EXERCISE INSTRUCTIONS: Reproduce the line that contains "- Following proper naming conventions" and every line after it through the end of the records, exactly, with nothing added.

Rendered images with source text
• • • • • • •

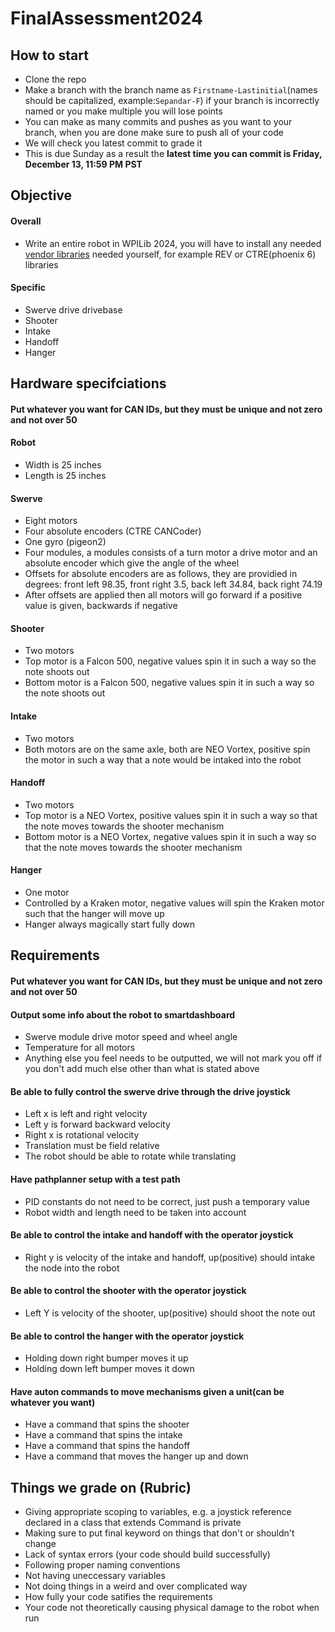 # FinalAssessment2024
## How to start
- Clone the repo
- Make a branch with the branch name as ```Firstname-Lastinitial```(names should be capitalized, example:```Sepandar-F```) if your branch is incorrectly named or you make multiple you will lose points
- You can make as many commits and pushes as you want to your branch, when you are done make sure to push all of your code
- We will check you latest commit to grade it
- This is due Sunday as a result the **latest time you can commit is Friday, December 13, 11:59 PM PST**
## Objective
#### Overall
- Write an entire robot in WPILib 2024, you will have to install any needed [vendor libraries](https://docs.wpilib.org/en/stable/docs/software/vscode-overview/3rd-party-libraries.html) needed yourself, for example REV or CTRE(phoenix 6) libraries
#### Specific
- Swerve drive drivebase
- Shooter
- Intake
- Handoff
- Hanger
## Hardware specifciations
#### Put whatever you want for CAN IDs, but they must be unique and not zero and not over 50
#### Robot
- Width is 25 inches
- Length is 25 inches
#### Swerve
- Eight motors
- Four absolute encoders (CTRE CANCoder)
- One gyro (pigeon2)
- Four modules, a modules consists of a turn motor a drive motor and an absolute encoder which give the angle of the wheel
- Offsets for absolute encoders are as follows, they are providied in degrees: front left 98.35, front right 3.5, back left 34.84, back right 74.19
- After offsets are applied then all motors will go forward if a positive value is given, backwards if negative
#### Shooter
- Two motors
- Top motor is a Falcon 500, negative values spin it in such a way so the note shoots out
- Bottom motor is a Falcon 500, negative values spin it in such a way so the note shoots out
#### Intake
- Two motors
- Both motors are on the same axle, both are NEO Vortex, positive spin the motor in such a way that a note would be intaked into the robot
#### Handoff
- Two motors
- Top motor is a NEO Vortex, positive values spin it in such a way so that the note moves towards the shooter mechanism
- Bottom motor is a NEO Vortex, negative values spin it in such a way so that the note moves towards the shooter mechanism
#### Hanger
- One motor
- Controlled by a Kraken motor, negative values will spin the Kraken motor such that the hanger will move up
- Hanger always magically start fully down
## Requirements
#### Put whatever you want for CAN IDs, but they must be unique and not zero and not over 50
#### Output some info about the robot to smartdashboard
- Swerve module drive motor speed and wheel angle
- Temperature for all motors
- Anything else you feel needs to be outputted, we will not mark you off if you don't add much else other than what is stated above
#### Be able to fully control the swerve drive through the drive joystick
- Left x is left and right velocity
- Left y is forward backward velocity
- Right x is rotational velocity
- Translation must be field relative
- The robot should be able to rotate while translating
#### Have pathplanner setup with a test path
- PID constants do not need to be correct, just push a temporary value
- Robot width and length need to be taken into account
#### Be able to control the intake and handoff with the operator joystick
- Right y is velocity of the intake and handoff, up(positive) should intake the node into the robot
#### Be able to control the shooter with the operator joystick
- Left Y is velocity of the shooter, up(positive) should shoot the note out
#### Be able to control the hanger with the operator joystick
- Holding down right bumper moves it up
- Holding down left bumper moves it down
#### Have auton commands to move mechanisms given a unit(can be whatever you want)
- Have a command that spins the shooter
- Have a command that spins the intake
- Have a command that spins the handoff
- Have a command that moves the hanger up and down
## Things we grade on (Rubric)
- Giving appropriate scoping to variables, e.g. a joystick reference declared in a class that extends Command is private
- Making sure to put final keyword on things that don't or shouldn't change
- Lack of syntax errors (your code should build successfully)
- Following proper naming conventions
- Not having uneccessary variables
- Not doing things in a weird and over complicated way
- How fully your code satifies the requirements
- Your code not theoretically causing physical damage to the robot when run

• • • • • • •

SOLUTION BELOW:
- Following proper naming conventions
- Not having uneccessary variables
- Not doing things in a weird and over complicated way
- How fully your code satifies the requirements
- Your code not theoretically causing physical damage to the robot when run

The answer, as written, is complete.